Records supplied section start

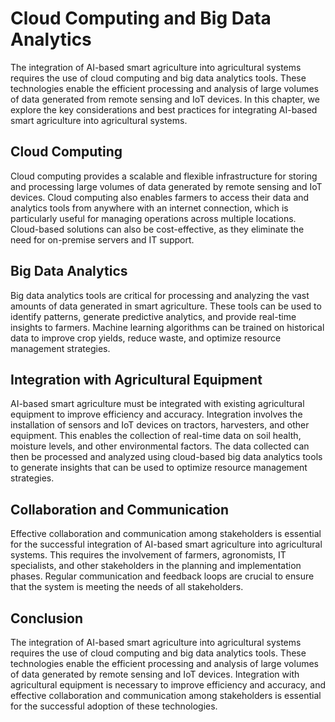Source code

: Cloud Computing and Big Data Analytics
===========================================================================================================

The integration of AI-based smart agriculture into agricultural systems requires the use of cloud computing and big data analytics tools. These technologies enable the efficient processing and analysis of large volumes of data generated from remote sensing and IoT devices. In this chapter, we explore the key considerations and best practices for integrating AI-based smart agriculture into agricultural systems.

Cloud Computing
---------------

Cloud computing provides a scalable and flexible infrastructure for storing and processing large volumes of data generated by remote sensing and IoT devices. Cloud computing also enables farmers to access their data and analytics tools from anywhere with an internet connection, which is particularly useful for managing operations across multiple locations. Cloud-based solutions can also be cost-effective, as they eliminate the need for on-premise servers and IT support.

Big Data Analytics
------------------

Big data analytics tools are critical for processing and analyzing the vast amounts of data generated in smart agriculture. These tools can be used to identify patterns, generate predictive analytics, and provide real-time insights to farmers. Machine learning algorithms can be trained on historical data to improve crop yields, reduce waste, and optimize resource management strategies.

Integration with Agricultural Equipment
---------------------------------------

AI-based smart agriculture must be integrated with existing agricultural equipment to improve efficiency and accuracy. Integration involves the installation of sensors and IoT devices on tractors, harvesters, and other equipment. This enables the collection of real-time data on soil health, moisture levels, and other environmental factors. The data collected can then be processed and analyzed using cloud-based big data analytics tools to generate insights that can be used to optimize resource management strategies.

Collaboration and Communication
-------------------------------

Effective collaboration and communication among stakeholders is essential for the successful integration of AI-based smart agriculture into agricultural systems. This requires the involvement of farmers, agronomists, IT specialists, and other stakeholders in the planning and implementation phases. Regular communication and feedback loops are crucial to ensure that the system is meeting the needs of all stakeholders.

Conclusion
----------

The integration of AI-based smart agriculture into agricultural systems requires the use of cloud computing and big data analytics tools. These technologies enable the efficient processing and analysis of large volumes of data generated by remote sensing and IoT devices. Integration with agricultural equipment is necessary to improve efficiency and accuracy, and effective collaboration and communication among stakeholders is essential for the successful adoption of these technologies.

Records supplied section end

**What you are asked to do**
Look through the entries above. Copy each line in which the string "with" occurs.

**Written solution**
Cloud computing provides a scalable and flexible infrastructure for storing and processing large volumes of data generated by remote sensing and IoT devices. Cloud computing also enables farmers to access their data and analytics tools from anywhere with an internet connection, which is particularly useful for managing operations across multiple locations. Cloud-based solutions can also be cost-effective, as they eliminate the need for on-premise servers and IT support.
Integration with Agricultural Equipment
AI-based smart agriculture must be integrated with existing agricultural equipment to improve efficiency and accuracy. Integration involves the installation of sensors and IoT devices on tractors, harvesters, and other equipment. This enables the collection of real-time data on soil health, moisture levels, and other environmental factors. The data collected can then be processed and analyzed using cloud-based big data analytics tools to generate insights that can be used to optimize resource management strategies.
The integration of AI-based smart agriculture into agricultural systems requires the use of cloud computing and big data analytics tools. These technologies enable the efficient processing and analysis of large volumes of data generated by remote sensing and IoT devices. Integration with agricultural equipment is necessary to improve efficiency and accuracy, and effective collaboration and communication among stakeholders is essential for the successful adoption of these technologies.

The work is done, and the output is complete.